This is true. As a student of social psychology I have to jump on the fence here.. although you might flame me tinders for it.

There are a number of intensively studied psychological effects that tell us that our mindset is more subject to unknown influences than we think.
Here's one you might know: Milgram's experiment. People are willing to hurt other people as long as it seems to be condoned by an authority figure..
Then there's Asch's conformity experiment, which is already a bit scarier, as it shows us how if we're in a group of people (whom we don't know), we will give the wrong answer to the simplest of questions if the whole group before us chooses so. This is very scary.
I don't know if you've ever seen the movie "Das Experiment" - well, it's a real experiment too. It's based on Stanford's prison experiment.

Those are just the famous experiment. They got famous because they shook people up - a lot of resistance came from the government, and nowadays those studies are being deemed too dangerous for the populace. However, before they got banned, we got hundreds of experiments, all confirming the effect - only differing marginal in how strong it is.
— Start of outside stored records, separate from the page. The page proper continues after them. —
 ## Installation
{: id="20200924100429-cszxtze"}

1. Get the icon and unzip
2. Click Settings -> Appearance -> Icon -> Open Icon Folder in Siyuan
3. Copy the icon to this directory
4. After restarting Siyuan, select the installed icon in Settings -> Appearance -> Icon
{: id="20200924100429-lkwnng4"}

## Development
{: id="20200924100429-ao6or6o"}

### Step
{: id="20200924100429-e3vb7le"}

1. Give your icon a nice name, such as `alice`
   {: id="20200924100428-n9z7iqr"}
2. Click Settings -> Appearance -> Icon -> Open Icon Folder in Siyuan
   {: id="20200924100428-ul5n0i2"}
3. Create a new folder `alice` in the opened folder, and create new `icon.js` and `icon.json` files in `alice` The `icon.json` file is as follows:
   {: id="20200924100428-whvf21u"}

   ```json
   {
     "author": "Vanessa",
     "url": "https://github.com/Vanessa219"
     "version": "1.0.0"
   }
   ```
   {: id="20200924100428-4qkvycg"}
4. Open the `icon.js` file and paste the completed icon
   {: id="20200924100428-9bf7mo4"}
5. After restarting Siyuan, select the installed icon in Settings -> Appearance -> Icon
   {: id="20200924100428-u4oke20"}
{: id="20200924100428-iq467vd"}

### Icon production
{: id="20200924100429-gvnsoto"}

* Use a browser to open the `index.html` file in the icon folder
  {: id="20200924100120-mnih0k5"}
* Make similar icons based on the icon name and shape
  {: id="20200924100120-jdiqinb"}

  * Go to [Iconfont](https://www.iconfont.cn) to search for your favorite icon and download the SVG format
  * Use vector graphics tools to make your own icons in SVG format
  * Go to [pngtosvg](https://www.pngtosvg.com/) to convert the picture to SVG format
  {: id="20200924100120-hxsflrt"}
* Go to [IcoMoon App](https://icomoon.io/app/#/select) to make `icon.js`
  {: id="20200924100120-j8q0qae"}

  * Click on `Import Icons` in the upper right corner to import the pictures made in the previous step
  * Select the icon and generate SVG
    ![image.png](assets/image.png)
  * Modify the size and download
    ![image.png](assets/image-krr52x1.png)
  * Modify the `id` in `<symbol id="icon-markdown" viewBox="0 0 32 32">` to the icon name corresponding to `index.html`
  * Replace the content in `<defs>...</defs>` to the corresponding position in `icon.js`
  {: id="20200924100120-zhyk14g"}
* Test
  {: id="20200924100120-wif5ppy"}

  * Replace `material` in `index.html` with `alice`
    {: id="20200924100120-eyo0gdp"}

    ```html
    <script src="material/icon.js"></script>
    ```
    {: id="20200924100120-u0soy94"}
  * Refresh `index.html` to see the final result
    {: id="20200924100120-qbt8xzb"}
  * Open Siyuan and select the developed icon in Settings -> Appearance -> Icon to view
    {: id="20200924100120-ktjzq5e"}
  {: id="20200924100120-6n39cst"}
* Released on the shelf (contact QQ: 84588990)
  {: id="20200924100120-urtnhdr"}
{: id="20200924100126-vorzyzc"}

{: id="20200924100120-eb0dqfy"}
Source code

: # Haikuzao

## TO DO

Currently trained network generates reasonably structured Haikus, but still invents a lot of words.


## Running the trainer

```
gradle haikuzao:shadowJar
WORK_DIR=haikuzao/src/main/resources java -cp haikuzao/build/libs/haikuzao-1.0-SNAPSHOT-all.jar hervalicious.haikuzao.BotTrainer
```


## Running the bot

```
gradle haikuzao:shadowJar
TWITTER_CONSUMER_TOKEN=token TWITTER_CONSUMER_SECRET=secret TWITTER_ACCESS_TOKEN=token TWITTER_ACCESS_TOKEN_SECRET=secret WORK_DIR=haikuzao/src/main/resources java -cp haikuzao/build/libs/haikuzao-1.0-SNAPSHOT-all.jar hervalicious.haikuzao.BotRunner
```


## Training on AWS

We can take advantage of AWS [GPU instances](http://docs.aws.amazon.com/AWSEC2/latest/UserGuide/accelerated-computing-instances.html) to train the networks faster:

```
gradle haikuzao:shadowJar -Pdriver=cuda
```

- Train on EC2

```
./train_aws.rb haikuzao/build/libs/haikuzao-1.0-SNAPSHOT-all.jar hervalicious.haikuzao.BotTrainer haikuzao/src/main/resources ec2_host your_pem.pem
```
Then there are small effects which continue to be studied, but are nonetheless scary. For instance, the confirmation bias - which has been studied through many different experiments - is a mechanism which makes it less easy for us to absorb information that contradicts our current state of mind, and at the same time makes us look for anything that matches it. The annoying thing about this is that it filters our perceptions before it hits consciousness. It's not that we completely disregard information, but the mechanism that interprets information rather avoids conflicting information and instead substitutes anything that will fit. To make it abundantly clear, think of a little child that has just went into the "my"-phase. If it has it's pretty hands on anything at all, you can say "it's not yours!" however much you want, even if they understand the words "not" and "yours", they won't put it together in their head to the meaning "it's not mine.". Know that this is a mechanism; even though we grow out of the phase of possessions, there are many other reasons to avoid a certain conflicting meaningful interpretation.

Well, I'm boring myself now, so I'm not gonna list more biasing mechanisms, but trust me when I say that we're loaded with them (here's a list on cognition and one on attribution ).. PM if you'd like to hear more.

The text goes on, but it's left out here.